If a child reads ‘strat’ as ‘start’, they are not processing the word accurately and when children do this frequently, they can’t make sense of connected text. In other words, the check is useful in identifying the kinds of maladaptive strategies some children resort to because they haven’t been taught to decode properly.
To claim also that children are confused by nonsense words is frankly laughable. If teachers are doing their job properly, they are telling children taking the check that some words are not real words. There’s even a cartoon type figure to alert the child to which particular words are non-words.
The next red herring is meaning. Nonsense words, by definition, don’t have meaning. But then many words that children encounter in their reading are unfamiliar to them. They still need to be decoded accurately, as any reader of Roald Dahl or Edward Lear would confirm.
At this point the writer proves beyond all doubt that ‘she’ should have stuck to parenting because ‘she’ sure as hell don’t know anything about teaching reading! ‘She’ tells us next that ‘phonics is all about the sound a letter or group of letters make’. Wrong! Letters don’t make sounds. They represent the sounds of the English language. If young children are taught that letters ‘make’ or ‘say’ sounds, then they come to believe, because of the complexity of the code, that letters can ‘make’ or ‘say’ any sound. The alphabet code is driven by sounds. The arbitrary assemblage of squiggles we call letters represent those sounds.
In comparison with other European alphabet codes (Spanish, German, Italian), the English alphabet code is notoriously opaque.
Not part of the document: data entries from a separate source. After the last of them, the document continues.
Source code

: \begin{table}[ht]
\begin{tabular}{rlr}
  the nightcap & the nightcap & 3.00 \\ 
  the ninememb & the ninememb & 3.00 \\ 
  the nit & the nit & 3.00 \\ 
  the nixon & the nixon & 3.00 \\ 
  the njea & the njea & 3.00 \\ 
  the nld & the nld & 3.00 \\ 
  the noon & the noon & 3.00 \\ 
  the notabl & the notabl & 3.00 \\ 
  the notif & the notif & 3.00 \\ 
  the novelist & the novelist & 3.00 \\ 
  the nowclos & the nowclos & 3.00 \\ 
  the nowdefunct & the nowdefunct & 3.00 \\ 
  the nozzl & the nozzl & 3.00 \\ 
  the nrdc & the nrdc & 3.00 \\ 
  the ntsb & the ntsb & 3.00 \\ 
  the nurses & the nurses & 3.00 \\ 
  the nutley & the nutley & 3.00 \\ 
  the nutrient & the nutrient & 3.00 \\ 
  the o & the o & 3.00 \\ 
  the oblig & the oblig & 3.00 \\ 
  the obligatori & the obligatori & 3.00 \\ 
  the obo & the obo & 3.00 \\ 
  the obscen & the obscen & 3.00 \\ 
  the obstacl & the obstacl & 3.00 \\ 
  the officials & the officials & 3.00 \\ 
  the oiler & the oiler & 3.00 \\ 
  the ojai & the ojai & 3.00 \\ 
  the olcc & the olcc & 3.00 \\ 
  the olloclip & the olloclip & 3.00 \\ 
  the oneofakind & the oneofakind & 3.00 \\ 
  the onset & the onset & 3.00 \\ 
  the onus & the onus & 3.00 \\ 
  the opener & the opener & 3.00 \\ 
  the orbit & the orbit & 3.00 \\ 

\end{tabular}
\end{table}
But to say that it is complex, doesn’t mean that ‘focusing on phonics gives out the wrong message’. The benighted writer demonstrates her complete ignorance of what phonics is by maintaining that ‘not all words can be decoded’. Oh dear! It is so sad that a newspaper like the Indie can give space to this kind of rubbish. All words are comprised of sounds. The sounds in every word in English have been assigned spellings, otherwise, doh, Jennifer Jackson, we wouldn’t be able to read them, would we? What’s more, the words ‘one’ and ‘was’ make manifest the authors confusion. She says: ‘In phonic speak, the former would read “wun” and the latter “woz”.’ Well yes, they, er, would. That’s because that’s how people (depending on accent) say those words. And, of course, it’s true that in the early stages of teaching children to read, words containing greater complexities present the phonics teacher with a challenge. An answerable challenge, I would add. But language isn’t entirely orderly and there are anomalies. The fact is these anomalies are relatively few and they can be dealt with.
Another specious argument wielded by ‘Jackson’ is that children who can read ‘a fair number of words are being encouraged to go back to basics’. This recalls the oft-made claim that phonics is all about ‘kuh’ ‘a’ ‘tuh’. Actually, it isn’t! Phonics takes children from being able to read and spell ‘cat’ to being able to read and spell ‘catastrophe’, which is a ‘fair’ description of Jackson’s outpouring of nonsense.
However, the most mendacious and execrable part of the article is the utterly untruthful allegation that teachers are teaching children to write words incorrectly. If there is one iota of truth in the writer’s claim that a teacher is demanding that children spell certain words phonetically when they are able to spell them correctly, the teacher should be taken out of the classroom immediately. I suspect there is no such teacher and that the hysterical assertion has been made to create disquiet amongst parents who have no knowledge of what phonics teaching is truly about.
The piece by ‘Jennifer Jackson’ is not journalism. It’s agitprop and it should have no place in a reputable newspaper.